My mother, whose education ended at the 8th grade, taught me to read, write, and do basic arithmatic well before I started school. She did well enough that I was promoted to 3rd grade after one year. She had good materials however, those being a supply of No. 2 lead pencils and a Big Chief tablet. I would love to hear a teacher, any teacher, defend the load of crap that goes on in our public schools.


4 posted on 03/06/2011 3:43:01 PM PST by tickmeister (tickmeister)
[ Post Reply | Private Reply | To 1 | View Replies]

To: IbJensen

This sounds like someone’s Ph.D. dissertation trying to improve on an older system that has decades of proven success. The idea that, if it’s new, it has to be better, needs to be placed where the elephants go to die.


5 posted on 03/06/2011 3:44:11 PM PST by econjack (Some people are as dumb as soup.)
[ Post Reply | Private Reply | To 1 | View Replies]

To: IbJensen

The system works as it was planned. A slave/serf society depends on ruined minds and inculcating a dislike of learning amongst the Nouveau slaves.

“Bad Schools” are the feature, not a bug.


6 posted on 03/06/2011 3:44:58 PM PST by Leisler (Our debts are someone's profit. Follow the money, the vig.....)
[ Post Reply | Private Reply | To 1 | View Replies]

To: IbJensen

Well, they may be illiterate, but at least it costs a fortune to teach them illiteracy.


7 posted on 03/06/2011 3:45:36 PM PST by Jacquerie (Educated children are every bit as important to the NEA as quality autos are to the UAW.)
[ Post Reply | Private Reply | To 1 | View Replies]

To: IbJensen

With the dawn of computer screens with little icons on them literacy is no longer a top priority for American business. The intellectual cream will be taught to read and write; the vast bulk of the population will touch little icons which will order the hamburger and make change at the same time.


8 posted on 03/06/2011 3:49:04 PM PST by AEMILIUS PAULUS (It is a shame that when these people give a riot)
[ Post Reply | Private Reply | To 1 | View Replies]

To: Leisler

America is marching along the twisted, evil path that was trod by Mexico’s leaders long ago. They realized that an uneducated populace was a lot easier to run roughshod over and to rule.

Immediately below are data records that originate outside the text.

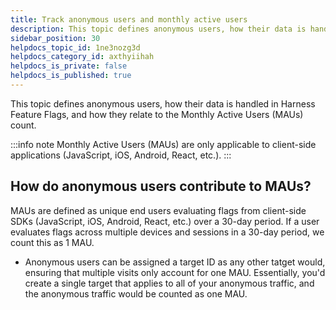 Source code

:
 ```yaml
---
title: Track anonymous users and monthly active users
description: This topic defines anonymous users, how their data is handled in Harness Feature Flags, and how they relate to the Monthly Active Users (MAUs) count.
sidebar_position: 30
helpdocs_topic_id: 1ne3nozg3d
helpdocs_category_id: axthyiihah
helpdocs_is_private: false
helpdocs_is_published: true
---
```


This topic defines anonymous users, how their data is handled in Harness Feature Flags, and how they relate to the Monthly Active Users (MAUs) count.

:::info note
 Monthly Active Users (MAUs) are only applicable to client-side applications (JavaScript, iOS, Android, React, etc.).
:::

## How do anonymous users contribute to MAUs?

MAUs are defined as unique end users evaluating flags from client-side SDKs (JavaScript, iOS, Android, React, etc.) over a 30-day period. If a user evaluates flags across multiple devices and sessions in a 30-day period, we count this as 1 MAU.

* Anonymous users can be assigned a target ID as any other tatget would, ensuring that multiple visits only account for one MAU. Essentially, you'd create a single target that applies to all of your anonymous traffic, and the anonymous traffic would be counted as one MAU.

Kicking out the Spaniards and the Catholic Church was, as far as the general populace was concerned, a one way ticket to palookaville. The Church was teaching everyone how to read and function as literate humans.


9 posted on 03/06/2011 3:49:54 PM PST by IbJensen (Grab your pitchforks!)
[ Post Reply | Private Reply | To 6 | View Replies]

To: IbJensen

This was once humor but now probably not far from true;

http://www.youtube.com/watch?v=UBM6CBtuHS4


10 posted on 03/06/2011 3:59:52 PM PST by Hillarys Gate Cult
[ Post Reply | Private Reply | To 1 | View Replies]

To: IbJensen

Phonics is not the universal panacea. I had a son with a learning disability around reading. I spent hours until we were both in tears trying to coach him using phonics. It just didn’t work. Most people “file” things and concepts by sounds of words in their brain. He files them by pictures. So when he reads “the cow jumped over the fence. He creates a picture of a cow, a cow jumping, a cow jumping and a fence. He has no pictire for “the” and “over” guides the placement of the cow relative to the fence. Every time he comes to an abstract in a sentence, he has to stop, ignore, and go on. Making things very slow. Speed reading eventually helped him skip over words.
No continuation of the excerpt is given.